Nello Carrara (center) with his experimental E.C.1 radar in 1935
|Died||5 June 1993 (aged 93)|
|Alma mater||Scuola Normale Superiore|
|Awards||Grand Officer of the Order of Merit of the Italian Republic|
Knight of the Order of Saints Maurice and Lazarus.
|Institutions||Scuola Normale Superiore di Pisa|
Italian Naval Academy
University of Florence
|Doctoral advisor||Luigi Puccianti|
Nello Carrara (19 February 1900 – 5 June 1993) was an Italian physicist and founder of the Electromagnetic Wave Research Institute. He researched X-rays and was a pioneer of radar, but is best known for coining the term "microwave".

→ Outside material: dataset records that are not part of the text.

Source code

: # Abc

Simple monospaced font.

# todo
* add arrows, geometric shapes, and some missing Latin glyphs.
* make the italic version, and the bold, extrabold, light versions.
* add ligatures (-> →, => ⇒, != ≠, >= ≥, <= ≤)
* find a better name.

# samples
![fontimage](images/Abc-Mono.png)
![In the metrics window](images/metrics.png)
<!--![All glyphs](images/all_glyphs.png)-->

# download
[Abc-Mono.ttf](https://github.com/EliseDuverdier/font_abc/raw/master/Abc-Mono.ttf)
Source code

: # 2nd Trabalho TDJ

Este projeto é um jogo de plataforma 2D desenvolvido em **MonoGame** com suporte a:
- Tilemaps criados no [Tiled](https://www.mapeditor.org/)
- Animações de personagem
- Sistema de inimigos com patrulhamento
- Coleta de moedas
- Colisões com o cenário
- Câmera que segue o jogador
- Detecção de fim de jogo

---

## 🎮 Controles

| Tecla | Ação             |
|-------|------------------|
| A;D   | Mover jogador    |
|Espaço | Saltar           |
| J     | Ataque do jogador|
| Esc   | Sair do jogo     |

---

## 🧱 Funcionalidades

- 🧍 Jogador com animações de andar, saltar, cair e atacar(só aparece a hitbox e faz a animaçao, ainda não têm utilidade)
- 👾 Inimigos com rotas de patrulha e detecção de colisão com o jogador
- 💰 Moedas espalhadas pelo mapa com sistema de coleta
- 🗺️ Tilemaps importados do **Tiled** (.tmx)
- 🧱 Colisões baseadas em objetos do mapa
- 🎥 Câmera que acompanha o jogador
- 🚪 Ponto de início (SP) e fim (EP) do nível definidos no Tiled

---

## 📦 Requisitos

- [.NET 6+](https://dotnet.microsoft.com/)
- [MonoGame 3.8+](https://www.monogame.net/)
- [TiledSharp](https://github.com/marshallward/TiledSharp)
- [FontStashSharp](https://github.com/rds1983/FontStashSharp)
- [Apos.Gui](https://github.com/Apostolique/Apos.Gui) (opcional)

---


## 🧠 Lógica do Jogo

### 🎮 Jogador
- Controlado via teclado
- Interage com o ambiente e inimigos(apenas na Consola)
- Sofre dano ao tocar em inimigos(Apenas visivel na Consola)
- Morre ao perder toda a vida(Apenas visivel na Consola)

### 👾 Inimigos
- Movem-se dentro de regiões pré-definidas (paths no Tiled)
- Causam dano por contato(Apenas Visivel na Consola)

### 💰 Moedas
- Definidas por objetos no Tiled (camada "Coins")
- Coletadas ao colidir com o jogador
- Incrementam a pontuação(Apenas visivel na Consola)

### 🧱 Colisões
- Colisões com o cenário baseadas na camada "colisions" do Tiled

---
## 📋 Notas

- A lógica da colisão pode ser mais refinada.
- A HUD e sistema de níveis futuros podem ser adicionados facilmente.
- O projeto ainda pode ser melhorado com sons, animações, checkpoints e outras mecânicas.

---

Nello Carrara was born in Florence on 19 February 1900. He graduated from high school in 1917, and after serving in the Army during World War I, entered the Scuola Normale Superiore in Pisa in 1918, where he studied physics. His fellow students included Enrico Fermi and Franco Rasetti. He wrote his doctoral thesis on X-ray diffraction in 1921. After graduation, he worked for the University of Pisa. At the age of 24, he became a professor at the Italian Naval Academy, where he taught hundreds of Italian Marina Militare officers and academic researchers until 1954. While there he was involved with the development of radar, helping to create the first Italian RDT (Radio Detector Rangefinder), the continuous wave EC1 in 1936. He also taught physics at the University of Bari from 1945 to 1946, and the University of Pisa from 1947 to 1950. Carrara founded the Electromagnetic Wave Research Institute in Florence in 1946. He became Professor of Naval Electromagnetic Waves at the Higher Institute of Naples in 1954, and moved to the University of Florence in 1956. In 1975 he became a professor emeritus. He was also Director of the Center of Microwave National Research Council.
He was a consultant in various industries and co-founder and later president of SMA-Segnalamento Marittimo ed Aereo, which manufactured naval, aerial and terrestrial radar equipment. He was also president of Selesmar, which specialised in commercial navigation radar and vice president of ISC, which provided space communications equipment.
He received numerous awards, including being made a Grand Officer of the Order of Merit of the Italian Republic and a knight of the Order of Saints Maurice and Lazarus. The IFAC Research Institute (Istituto di Fisica Applicata "Nello Carrara") in Florence is named after him.